Cada vez mais, a seara documental vem invadindo narrativas de outras texturas, e a animação têm sido um refúgio de renovação para que o gênero se amplifique ainda mais, com abordagens multifacetadas para assuntos muitas vezes espinhosos. Nesta edição do É Tudo Verdade, o impactante vencedor de Sundance Fuga já abrilhantou o subgênero, e agora esse Vicenta, de Darío Doria que estreou no último Festival de Mar Del Plata, reverbera outras questões que se potencializam com os bonecos moldados para contar essa história desumana e real acontecida há 15 anos, que acaba por lançar luz sobre questões do universo feminino prementes hoje.

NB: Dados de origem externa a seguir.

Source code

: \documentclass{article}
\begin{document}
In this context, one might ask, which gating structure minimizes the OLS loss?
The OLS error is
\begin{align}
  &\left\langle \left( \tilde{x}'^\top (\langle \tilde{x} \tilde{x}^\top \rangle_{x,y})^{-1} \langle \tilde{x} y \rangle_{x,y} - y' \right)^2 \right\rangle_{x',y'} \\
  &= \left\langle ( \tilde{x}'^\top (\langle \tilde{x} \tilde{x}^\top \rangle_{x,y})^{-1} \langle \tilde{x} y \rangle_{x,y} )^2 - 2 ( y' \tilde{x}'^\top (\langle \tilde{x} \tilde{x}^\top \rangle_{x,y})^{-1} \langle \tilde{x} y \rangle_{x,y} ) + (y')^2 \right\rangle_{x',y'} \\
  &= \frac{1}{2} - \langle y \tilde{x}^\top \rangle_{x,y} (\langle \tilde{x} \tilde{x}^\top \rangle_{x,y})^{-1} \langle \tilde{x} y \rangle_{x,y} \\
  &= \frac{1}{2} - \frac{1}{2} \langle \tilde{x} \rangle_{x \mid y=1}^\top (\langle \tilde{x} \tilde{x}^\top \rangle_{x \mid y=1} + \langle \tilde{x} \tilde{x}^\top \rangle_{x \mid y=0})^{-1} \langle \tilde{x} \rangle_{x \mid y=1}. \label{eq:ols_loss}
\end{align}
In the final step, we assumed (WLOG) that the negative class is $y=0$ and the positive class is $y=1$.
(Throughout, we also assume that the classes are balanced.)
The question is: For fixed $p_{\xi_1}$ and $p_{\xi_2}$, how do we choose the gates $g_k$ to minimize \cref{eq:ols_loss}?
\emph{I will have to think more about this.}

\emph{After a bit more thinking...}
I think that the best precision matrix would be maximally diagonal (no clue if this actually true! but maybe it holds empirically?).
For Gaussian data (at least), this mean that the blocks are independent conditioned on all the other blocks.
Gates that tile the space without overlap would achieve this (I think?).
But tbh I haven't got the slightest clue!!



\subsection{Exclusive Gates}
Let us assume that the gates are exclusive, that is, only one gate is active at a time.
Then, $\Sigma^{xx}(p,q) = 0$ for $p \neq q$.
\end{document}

Tecnicamente falando, o filme não pode ser exatamente chamado de animação, tendo em vista que suas imagens foram captadas com movimentações de câmera mas que os bonecos produzidos para a produção nunca se movem. Eles são filmados estaticamente, e isso não só agrega beleza ao projeto como camada de discussão e de observação àquelas imagens que são, a um só tempo, singelas e perturbadoras, pelo tanto de mágoa, desespero e desamparo que Doria consegue impingir aos seus planos. Sua compreensão espacial e seu zelo com sua protagonista são exemplares de suas intenções humanistas.

Vicenta

Há uma disposição em Vicenta à postura de seus personagens como um todo, e a sua protagonista em particular, cuja imobilidade indica acima de tudo prostração e conformação em relação ao sistema que a governa, a rodeia, a oprime e controla, as ações e desejos não somente suas, como também de toda uma fatia da sociedade. Vicente é pobre, empregada doméstica, analfabeta, está na parte mais inferior da pirâmide social e deve ter seus direitos constantemente negados no dia a dia, sem precisar de auxílio do Estado; quando enfim precisa, fica claro como sua situação será decidida à sua revelia, transformando-a num joguete indesejado.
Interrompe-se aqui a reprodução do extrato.